許知意從前的衣服大多素淨,傅修遠執意給她選了喜慶的大紅色,白嫩的小臉襯得活潑了不少。
隨後又去鞋店買了靴子,許知意的腿很長,特別適合穿長靴。
兩個人都不是喜歡閒逛的人,買完了自己需要的東西之後,便離開商場了。
下午又去了住的地方附近的超市,買了一堆食材回家。
除夕的那天,他們現在自己家吃了午餐,等到晚上的時候再過去老宅那邊跟一大家子吃年夜飯。
除了傅博川一家,傅家其他的旁支的親戚也有過去,但也只是選了一些有代表性的人物參加,足足開了三桌。
很多人都是第一次見到許知意,傅顯在開席前特地介紹了一下許知意的身份,給了她足夠的面子,也叫其他的人知道許知意雖然出身不夠好,但是卻是他認可的孫媳,不是隨便可以被人輕看的。
李思琪也去了傅家今天的年夜飯,傅博川當然不會讓自己的寶貝女兒受委屈,安排座位的時候直接將人安排在了自己身邊,介紹的時候也是滿臉的笑容,告訴現場所有人他傅博川也是有女兒的。
傅顯完全不介意他這樣的高調,畢竟是自己的寶貝孫女。
同時,傅博川宣布了正月十八,要給女兒開一個酒會,邀請陽城各界翹楚來參加,簡單說就是昭告天下李思琪是他的女兒。

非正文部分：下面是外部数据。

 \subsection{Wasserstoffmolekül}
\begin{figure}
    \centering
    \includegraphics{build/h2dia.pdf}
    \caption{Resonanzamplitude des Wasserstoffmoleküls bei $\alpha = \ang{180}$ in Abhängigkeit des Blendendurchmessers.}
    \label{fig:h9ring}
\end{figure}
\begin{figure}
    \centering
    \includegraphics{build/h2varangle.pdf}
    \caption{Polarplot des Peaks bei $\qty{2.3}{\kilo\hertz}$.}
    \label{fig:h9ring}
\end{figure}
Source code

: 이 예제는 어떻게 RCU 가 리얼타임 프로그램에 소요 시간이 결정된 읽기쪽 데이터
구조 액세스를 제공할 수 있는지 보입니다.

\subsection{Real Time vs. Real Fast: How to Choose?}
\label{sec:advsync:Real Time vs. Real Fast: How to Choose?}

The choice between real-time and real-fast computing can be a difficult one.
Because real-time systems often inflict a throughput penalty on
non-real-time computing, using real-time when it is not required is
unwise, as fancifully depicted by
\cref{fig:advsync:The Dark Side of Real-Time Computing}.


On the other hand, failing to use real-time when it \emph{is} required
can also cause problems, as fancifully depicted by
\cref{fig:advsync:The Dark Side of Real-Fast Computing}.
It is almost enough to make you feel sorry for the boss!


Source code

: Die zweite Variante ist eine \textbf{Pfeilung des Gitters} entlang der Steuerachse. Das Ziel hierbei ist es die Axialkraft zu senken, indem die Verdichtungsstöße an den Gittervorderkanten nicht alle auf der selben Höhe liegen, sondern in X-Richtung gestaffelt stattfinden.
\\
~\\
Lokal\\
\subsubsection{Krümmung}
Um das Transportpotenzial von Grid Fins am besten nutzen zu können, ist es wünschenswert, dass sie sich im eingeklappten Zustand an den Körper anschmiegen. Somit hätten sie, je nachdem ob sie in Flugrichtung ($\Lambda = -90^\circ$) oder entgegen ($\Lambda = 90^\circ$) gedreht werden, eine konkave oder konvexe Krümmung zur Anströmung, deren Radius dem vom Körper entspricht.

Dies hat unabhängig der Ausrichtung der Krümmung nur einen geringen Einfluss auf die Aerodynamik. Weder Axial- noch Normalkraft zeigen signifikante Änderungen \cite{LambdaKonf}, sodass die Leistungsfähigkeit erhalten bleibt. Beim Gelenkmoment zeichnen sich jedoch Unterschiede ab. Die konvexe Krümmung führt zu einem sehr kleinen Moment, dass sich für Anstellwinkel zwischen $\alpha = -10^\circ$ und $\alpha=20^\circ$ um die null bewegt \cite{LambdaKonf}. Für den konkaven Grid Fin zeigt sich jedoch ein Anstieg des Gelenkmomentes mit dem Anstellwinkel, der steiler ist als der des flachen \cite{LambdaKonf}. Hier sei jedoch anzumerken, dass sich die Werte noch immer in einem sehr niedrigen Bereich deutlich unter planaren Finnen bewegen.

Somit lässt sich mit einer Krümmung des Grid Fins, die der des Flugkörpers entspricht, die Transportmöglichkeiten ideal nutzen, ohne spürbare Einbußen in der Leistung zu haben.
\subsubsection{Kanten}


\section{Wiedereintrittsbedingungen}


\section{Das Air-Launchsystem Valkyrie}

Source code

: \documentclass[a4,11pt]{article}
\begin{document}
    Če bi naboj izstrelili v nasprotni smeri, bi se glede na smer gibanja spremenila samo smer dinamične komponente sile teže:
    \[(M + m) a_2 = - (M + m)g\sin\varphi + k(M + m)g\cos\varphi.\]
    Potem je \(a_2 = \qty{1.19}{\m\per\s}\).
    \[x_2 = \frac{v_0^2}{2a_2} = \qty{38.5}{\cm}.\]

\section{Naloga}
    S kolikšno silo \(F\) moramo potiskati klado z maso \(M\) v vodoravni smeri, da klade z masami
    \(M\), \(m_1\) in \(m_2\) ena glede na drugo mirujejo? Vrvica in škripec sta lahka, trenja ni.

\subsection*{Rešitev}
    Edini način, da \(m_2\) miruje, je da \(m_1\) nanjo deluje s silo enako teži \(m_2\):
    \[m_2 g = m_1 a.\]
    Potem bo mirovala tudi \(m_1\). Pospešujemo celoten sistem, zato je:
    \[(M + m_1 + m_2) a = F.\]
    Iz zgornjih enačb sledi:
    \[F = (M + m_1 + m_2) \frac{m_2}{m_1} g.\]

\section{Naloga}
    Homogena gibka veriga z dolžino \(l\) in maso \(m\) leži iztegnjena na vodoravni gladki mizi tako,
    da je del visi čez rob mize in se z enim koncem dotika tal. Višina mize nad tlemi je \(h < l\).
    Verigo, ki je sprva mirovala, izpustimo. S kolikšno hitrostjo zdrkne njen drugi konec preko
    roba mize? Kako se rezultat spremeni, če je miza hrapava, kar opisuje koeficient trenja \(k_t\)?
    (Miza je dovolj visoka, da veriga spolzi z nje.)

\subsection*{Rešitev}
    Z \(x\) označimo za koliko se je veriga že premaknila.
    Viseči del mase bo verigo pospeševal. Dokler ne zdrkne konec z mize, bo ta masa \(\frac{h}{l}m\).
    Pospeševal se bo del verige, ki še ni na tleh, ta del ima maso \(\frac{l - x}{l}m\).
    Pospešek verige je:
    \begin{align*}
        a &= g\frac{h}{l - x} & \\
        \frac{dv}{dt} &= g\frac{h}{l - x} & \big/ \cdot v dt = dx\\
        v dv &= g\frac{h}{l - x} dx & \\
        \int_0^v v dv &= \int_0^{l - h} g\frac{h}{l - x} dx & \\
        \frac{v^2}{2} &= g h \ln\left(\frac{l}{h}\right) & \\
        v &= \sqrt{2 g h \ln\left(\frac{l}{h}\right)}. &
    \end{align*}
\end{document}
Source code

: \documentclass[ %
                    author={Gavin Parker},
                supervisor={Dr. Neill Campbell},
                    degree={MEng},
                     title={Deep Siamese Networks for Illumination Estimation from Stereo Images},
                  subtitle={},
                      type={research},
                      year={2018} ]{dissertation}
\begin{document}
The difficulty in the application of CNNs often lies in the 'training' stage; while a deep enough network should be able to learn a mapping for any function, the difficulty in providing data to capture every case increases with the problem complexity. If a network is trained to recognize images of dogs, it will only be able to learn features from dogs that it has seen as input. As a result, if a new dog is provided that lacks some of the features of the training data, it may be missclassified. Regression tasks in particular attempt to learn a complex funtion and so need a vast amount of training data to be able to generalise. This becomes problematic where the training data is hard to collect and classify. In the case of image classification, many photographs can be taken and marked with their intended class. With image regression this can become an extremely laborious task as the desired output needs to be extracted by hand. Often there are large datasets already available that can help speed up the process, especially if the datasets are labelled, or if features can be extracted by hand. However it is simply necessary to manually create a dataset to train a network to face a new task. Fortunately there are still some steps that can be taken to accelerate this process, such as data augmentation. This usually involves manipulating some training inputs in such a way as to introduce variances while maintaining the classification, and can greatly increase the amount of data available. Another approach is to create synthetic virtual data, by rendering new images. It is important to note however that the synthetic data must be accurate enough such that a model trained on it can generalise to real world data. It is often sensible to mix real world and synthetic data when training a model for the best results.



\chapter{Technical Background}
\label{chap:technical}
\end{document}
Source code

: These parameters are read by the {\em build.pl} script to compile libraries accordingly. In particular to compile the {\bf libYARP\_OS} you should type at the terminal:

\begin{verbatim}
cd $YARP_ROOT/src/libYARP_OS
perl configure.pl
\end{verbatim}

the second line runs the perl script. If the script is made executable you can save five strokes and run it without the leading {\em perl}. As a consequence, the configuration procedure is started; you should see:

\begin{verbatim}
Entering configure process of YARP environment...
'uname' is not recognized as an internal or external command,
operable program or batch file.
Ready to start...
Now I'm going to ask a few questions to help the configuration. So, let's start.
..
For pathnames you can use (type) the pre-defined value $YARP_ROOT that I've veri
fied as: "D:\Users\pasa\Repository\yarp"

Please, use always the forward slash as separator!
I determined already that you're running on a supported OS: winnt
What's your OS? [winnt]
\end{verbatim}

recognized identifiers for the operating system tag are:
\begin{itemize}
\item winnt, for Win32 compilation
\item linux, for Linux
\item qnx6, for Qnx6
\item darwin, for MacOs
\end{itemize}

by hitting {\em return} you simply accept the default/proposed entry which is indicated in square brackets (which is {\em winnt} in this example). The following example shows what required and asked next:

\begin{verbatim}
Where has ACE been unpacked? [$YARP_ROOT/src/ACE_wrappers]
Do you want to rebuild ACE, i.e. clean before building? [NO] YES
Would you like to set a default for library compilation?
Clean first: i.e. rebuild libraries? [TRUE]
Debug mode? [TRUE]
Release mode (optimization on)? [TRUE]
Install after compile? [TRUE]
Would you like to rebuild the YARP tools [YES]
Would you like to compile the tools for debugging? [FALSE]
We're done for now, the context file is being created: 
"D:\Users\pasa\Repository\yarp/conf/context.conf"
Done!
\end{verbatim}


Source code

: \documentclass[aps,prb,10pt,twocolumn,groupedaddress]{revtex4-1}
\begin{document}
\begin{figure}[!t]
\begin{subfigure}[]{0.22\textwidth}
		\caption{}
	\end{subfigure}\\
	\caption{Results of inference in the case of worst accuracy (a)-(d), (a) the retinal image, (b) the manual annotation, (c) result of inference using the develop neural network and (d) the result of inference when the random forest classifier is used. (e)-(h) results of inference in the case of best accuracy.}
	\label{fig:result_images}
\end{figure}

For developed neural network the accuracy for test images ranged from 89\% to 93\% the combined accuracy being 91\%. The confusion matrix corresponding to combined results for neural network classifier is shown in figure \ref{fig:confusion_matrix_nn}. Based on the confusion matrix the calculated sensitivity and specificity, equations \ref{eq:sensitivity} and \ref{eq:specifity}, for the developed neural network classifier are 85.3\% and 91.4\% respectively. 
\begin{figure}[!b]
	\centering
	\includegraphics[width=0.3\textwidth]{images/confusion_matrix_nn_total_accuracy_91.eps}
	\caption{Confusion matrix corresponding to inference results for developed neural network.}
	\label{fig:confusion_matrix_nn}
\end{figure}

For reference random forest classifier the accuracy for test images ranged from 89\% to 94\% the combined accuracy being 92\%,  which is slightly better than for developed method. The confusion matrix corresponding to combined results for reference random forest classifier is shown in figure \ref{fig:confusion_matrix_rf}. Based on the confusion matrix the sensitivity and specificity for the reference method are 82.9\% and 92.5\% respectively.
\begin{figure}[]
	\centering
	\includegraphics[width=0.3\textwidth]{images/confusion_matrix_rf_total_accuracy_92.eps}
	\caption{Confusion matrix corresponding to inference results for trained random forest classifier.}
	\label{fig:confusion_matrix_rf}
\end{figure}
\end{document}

吃過年夜飯,傅家幾兄妹和幾個旁支的堂兄弟姐妹在傅老爺子那裡領了壓歲錢。
傅博川和方敏那裡,許知意又領了一份。
她拿的有些燙手,傅修遠卻毫不在意道:「她既然還坐在那個位置上,這些就是你該得的。」
許知意心安理得,回去了將幾個紅包全拆出來數了數,頓時傻了眼了。
這一次除了傅顯和傅博川夫婦,其他傅家的長輩也有給紅包,因為是第一次見,又加上一分見面禮,所以紅包就又厚了幾分,總是堆在一起簡直讓許知意傻眼。
「這些就嚇到啦?」傅修遠洗完澡,只為了一條浴巾要腰上,脖子上也掛著一條白色的毛巾,此刻他正一邊牽起毛巾的一角擦頭髮,一邊往這邊走。
許知意正跪坐在主臥床邊的貴妃榻上數錢,眼睛睜得大大的,拆一個臉色變一分,整個人別提多有意思了。
「傅修遠,你們家親戚真有錢,我覺得這些比我一年掙的還要多?你說我還上什麼班啊,真是太打擊人了。」許知意苦著臉道。
傅修遠幾步走過去,站在她面前捏了捏她的臉頰,迫使她的眼睛對上自己的胸膛。
「傅……傅修遠,你……趕緊穿衣服去。」許知意陡然對上一堵人牆,他兩塊胸肌加六塊腹肌的好身材紋理清晰,未擦乾的水珠正順著那紋路一路往下流,沒入那不可描述令人害羞的神秘地帶。
傅修遠挑眉,理所當然道:「沒擦乾,你幫我。」
「不要。」她拂開他的手,低下頭繼續拆紅包,完全不看他。
傅修遠哪裡肯放過她,直接繼續靠近她,扶起她的臉來,許知意猝不及防對上了他深沉熾熱的眼神。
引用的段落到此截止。